Counting selections of $12$ chocolates selected from $10$ milk chocolates, $10$ dark chocolates, and $1$ fat-free chocolate Suppose I want to choose $12$ chocolates from $3$ different varieties: 


*

*$10$ milk chocolates,

*$10$ dark chocolates, and

*$1$ fat-free chocolate


In how many ways can I do this?
I tried
$$\frac{_{21}P_{12}}{10!\cdot10!}=\frac{21!}{9!\cdot10!\cdot10!}$$
($10!\cdot10!$ account for repetitions)
which apparently isn't correct.
 A: Let $m$, $d$, and $f$ be, respectively, the number of milk, dark, and fat-free chocolates.  Then we want to find the number of solutions of the equation 
$$m + d + f = 12$$
in the nonnegative integers subject to the constraints that $m \leq 10$, $d \leq 10$, and $f \leq 1$.  
The constraint $f \leq 1$ is best handled, as @user2661923 suggested in the comments, by considering two cases, depending on whether the selection includes a fat-free chocolate.
Case 1:  The fat-free chocolate is not selected.
Since the fat-free chocolate is not selected, $f = 0$, so we must find the number of solutions of the equation 
$$m + d = 12$$ 
in the nonnegative integers subject to the constraints $m \leq 10$, $d \leq 10$.  Notice that choosing how many milk chocolates are selected determines how many dark chocolates are selected.  Since $d \leq 10$, at least how many milk chocolates must be selected?  At most how many milk chocolates may be selected?  

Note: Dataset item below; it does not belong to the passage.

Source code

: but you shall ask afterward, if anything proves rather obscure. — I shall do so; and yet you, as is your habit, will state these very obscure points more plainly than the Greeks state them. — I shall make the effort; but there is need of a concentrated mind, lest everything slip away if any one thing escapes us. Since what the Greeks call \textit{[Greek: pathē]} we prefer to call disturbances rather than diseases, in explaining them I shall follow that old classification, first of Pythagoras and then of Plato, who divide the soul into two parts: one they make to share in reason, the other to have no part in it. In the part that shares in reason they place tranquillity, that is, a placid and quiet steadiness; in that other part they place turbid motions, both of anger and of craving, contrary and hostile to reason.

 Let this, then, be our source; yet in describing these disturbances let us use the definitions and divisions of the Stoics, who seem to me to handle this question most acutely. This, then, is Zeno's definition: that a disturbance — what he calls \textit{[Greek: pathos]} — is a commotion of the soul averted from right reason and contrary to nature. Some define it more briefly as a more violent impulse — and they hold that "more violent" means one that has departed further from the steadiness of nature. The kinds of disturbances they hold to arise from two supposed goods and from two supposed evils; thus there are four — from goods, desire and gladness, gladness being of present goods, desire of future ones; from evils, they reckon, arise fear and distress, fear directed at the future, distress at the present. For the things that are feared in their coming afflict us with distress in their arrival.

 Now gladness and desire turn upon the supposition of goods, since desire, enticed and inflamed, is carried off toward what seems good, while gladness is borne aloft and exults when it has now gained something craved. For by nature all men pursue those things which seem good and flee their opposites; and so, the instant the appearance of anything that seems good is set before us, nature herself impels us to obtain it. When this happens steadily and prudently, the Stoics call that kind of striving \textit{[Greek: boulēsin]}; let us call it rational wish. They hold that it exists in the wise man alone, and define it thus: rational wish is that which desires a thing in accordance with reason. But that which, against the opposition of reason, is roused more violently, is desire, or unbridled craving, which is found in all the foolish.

 $2 \leq m \leq 10 \implies 9$ solutions

Case 2: The fat-free chocolate is selected.
Since the fat-free chocolate is selected, $f = 1$, so we must find the number of solutions of the equation 
$$m + d = 11$$
in the nonnegative integers subject to the constraints $m \leq 10$, $d \leq 10$.  Again, choosing how many milk chocolates are selected determines how many dark chocolates are selected.  Since $d \leq 10$, at least how many milk chocolates must be selected?  At most how many milk chocolates may be selected?

 $1 \leq m \leq 10 \implies 10$ solutions

Total: The two cases are mutually exclusive and exhaustive, so the total can be found by adding the results of the two cases.
What was wrong with your approach?
You selected $12$ items but divided by $10!10!$.  However, $10 + 10 = 20 > 12$.  The number of distinguishable ways six milk chocolates, five dark chocolates, and one fat-free chocolate can be selected is 
$$\binom{12}{6}\binom{6}{5}\binom{1}{1} = \frac{12!}{6!6!} \cdot \frac{6!}{5!1!} \cdot \frac{1!}{1!0!} = \frac{12!}{6!5!1!}$$
where we choose six positions in the sequence of twelve selections for the milk chocolates, five of the remaining six positions for the dark chocolates, and fill the remaining position with the fat-free chocolate.  Notice that $6 + 5 + 1 = 12$.  
Since you would have to list all the possible selections in order to do the problem in this way, it is not an efficient approach to the problem of counting how many selections there are.